The Commercial Pacific Advertiser noted on October 3, 1861, “Everybody and his wife (including defunct government employees) are into rice – sugar is nowhere and cotton is no longer king. Taro patches are held at fabulous valuations, and among the thoughtful the query is being propounded, where is our taro to come from?”

During the 1860s and 1870s, the production of rice increased substantially. It was consumed domestically by the burgeoning numbers of Chinese brought to the Islands as agricultural laborers.

In 1862, the first rice mill in the Hawaiian Islands was constructed in Honolulu (prior to that it was sent unhulled and uncleaned to be milled in San Francisco.) By 1887 over 13 million pounds of rice were exported.

A particularly important stimulus for the increased demand for rice was the Reciprocity Treaty of 1876. This treaty between the United States and the Kingdom of Hawaiʻi granted duty-free status to certain items of trade between the two countries, including rice.

Thomas Thrum wrote in 1877 that Kamehameha V and other landowners had “planted a large tract of land in rice (in Moanalua,) and even went so far as to pull up and destroy large patches of growing taro to plant rice.”

In 1899, Hawaiʻi’s rice production had expanded so that it placed third in production of rice behind Louisiana and South Carolina.

Much of this rice acreage was worked initially by Chinese immigrants, who first arrived as contract laborers in 1852. By 1860 this immigrant population totaled 1,200. Chinese immigration continued at a rapid pace until 1884, when the official census estimated the number of Chinese at 18,254.

In 1882 the US Congress passed the Chinese Exclusion Act; then, Japanese workers were brought in to take their place. Within only five years the Japanese constituted more than forty-two percent of the plantation work force and one-seventh of the total population.

Ironically, this influx of Japanese immigrants accelerated Hawaiʻi’s decline in rice production. Japanese preferred short grain rice rather than the long grain rice the Chinese were used to eating. So rice began to be imported from California for the Japanese.

California’s success would ultimately mean the end of the rice industry in Hawaiʻi. Furthermore, the hand labor techniques of Hawaiʻi’s Chinese and Japanese rice farmers could not compete with California’s mechanized production technology.

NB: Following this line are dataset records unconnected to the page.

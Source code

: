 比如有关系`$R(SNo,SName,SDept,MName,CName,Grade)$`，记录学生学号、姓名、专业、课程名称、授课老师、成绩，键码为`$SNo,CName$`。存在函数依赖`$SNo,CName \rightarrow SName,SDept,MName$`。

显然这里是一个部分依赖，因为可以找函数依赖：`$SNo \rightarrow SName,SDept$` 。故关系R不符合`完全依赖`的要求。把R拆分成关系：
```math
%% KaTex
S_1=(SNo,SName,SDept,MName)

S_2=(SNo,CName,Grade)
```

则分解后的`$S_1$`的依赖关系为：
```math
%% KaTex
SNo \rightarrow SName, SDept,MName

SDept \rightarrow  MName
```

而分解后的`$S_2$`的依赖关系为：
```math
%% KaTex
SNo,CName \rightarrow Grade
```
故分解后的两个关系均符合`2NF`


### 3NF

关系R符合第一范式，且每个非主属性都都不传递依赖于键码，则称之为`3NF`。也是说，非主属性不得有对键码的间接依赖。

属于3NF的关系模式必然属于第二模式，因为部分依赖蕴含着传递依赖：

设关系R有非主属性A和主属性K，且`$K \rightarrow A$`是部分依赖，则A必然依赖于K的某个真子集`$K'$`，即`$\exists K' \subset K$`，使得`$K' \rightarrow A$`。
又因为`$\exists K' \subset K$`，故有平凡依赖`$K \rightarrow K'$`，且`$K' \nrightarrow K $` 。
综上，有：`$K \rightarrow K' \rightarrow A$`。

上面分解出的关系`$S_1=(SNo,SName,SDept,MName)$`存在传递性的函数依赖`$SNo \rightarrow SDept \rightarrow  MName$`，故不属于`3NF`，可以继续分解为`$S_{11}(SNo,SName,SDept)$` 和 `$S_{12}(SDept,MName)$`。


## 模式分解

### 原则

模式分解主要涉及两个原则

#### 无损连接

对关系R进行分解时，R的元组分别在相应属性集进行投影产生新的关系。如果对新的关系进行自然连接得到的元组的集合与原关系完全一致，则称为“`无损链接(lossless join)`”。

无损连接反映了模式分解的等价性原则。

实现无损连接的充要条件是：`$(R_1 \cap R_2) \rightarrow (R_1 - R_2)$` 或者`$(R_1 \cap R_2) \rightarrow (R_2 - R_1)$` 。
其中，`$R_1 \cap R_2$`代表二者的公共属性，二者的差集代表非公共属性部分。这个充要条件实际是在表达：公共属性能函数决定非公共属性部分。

Additional problems with the rice bird and rice borer, as well as the lack of interest on the part of the younger generation to continue rice farming, eventually meant the end of a once prosperous industry.

Attempts to revive rice production by the Agricultural Extension Service of the University of Hawaiʻi were made in 1906 and 1933, primarily in Hanalei.

As a result the acreage planted in rice on the island rose from 759 acres in 1933 to 1,058 in 1934. For areas like Hanalei Valley, such efforts, coupled with the valley’s general remoteness and absence of competing demands for the land, allowed rice cultivation to continue as a regional activity long after it had been abandoned throughout the rest of Hawaiʻi.

Today, there is no trace of the rice fields in Hawaiʻi. However, Hoʻopulapula Haraguchi Rice Mill museum in Hanalei Valley provides a remnant look at the once prospering agricultural venture.

It was built by the Chinese and purchased by the Haraguchi family in 1924. The Haraguchi family has restored the mill three times; after a fire in 1930, then again after Hurricane Iwa in 1982 and Hurricane Iniki in 1992.

The mill ceased operating in 1960 when Kauai’s rice industry collapsed. A nonprofit organization was formed to preserve and interpret the mill, which has been visited by thousands of school children and adults in the past 29 years.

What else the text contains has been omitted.